Pullr is a utility for fast streaming data from S3 pre-signed URLs. Streaming large files from S3 even from EC2 instances in the same region is usually capped at 40mbps. Fortunately, S3 allows range queries to an object and does not limit the number of concurrent pulls. Therefore, a much faster pull is possible if we buffered-ahead parts of the file through separate GET requests. With this, if using an EC2 instance and S3 vpce, the total throughput is only limited by your memory/cpu and network bandwidth of your instance type.

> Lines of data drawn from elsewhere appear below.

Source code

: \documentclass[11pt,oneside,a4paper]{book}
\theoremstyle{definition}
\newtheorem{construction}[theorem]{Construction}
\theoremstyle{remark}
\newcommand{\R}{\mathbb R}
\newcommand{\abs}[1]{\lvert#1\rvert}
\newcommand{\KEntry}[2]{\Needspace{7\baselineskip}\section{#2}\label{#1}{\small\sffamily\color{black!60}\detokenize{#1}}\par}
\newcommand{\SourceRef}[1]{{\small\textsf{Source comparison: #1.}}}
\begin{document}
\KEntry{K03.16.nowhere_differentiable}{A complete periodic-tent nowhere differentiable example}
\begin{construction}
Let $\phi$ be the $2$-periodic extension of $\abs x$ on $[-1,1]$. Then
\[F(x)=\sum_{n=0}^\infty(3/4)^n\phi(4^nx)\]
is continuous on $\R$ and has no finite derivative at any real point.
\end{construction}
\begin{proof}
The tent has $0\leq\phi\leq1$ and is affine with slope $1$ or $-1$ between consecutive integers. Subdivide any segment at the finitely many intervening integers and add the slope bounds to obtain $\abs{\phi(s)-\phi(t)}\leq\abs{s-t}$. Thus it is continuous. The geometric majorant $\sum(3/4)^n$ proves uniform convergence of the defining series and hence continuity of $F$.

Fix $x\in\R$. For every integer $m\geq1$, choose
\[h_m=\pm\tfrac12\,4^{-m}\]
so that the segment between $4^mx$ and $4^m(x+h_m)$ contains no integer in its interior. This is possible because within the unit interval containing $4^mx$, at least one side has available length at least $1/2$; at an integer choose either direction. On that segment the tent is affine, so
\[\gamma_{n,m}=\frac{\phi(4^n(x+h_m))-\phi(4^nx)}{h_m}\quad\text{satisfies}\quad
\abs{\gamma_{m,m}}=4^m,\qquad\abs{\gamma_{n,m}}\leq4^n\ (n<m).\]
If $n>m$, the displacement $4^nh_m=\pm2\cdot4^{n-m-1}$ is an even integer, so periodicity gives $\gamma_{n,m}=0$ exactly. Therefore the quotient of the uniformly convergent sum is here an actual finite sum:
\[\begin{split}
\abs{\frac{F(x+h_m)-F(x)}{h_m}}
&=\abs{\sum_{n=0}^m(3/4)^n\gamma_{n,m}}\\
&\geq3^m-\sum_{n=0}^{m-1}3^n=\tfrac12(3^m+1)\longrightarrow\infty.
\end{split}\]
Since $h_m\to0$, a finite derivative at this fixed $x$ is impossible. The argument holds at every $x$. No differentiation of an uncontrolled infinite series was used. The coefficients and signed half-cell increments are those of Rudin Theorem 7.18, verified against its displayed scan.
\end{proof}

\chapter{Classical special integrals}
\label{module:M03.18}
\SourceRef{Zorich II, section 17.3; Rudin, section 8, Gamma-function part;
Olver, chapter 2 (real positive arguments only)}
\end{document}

The Go SDK already provides s3manager to accelerate downloads using this technique. However, downloads are a little different from streaming since the order matters and since we are buffering in memory, we can't always just download the whole file ahead of time. Pullr provides an implementation of io.Reader
backed by a fixed, configurable number of buffer slots that are pulled through separate goroutines and served in order using the Read([]byte)
method.
The use case is where a large S3 file needs to be streamed for in-memory processing where processing can be much faster than 40mbps pull rate (e.g. in-memory analytics, log processing, log replay simulations etc.). It can also be useful for data transformation jobs where data is streamed in, transformed in some way and uploaded back to S3 through separate goroutines. Being able to pull the stream at 1Gbps+ will likely remove data ingestion from being the bottleneck in such cases.
While it's designed for S3 presigned URLs, it's applicable to any other platform with similar properties.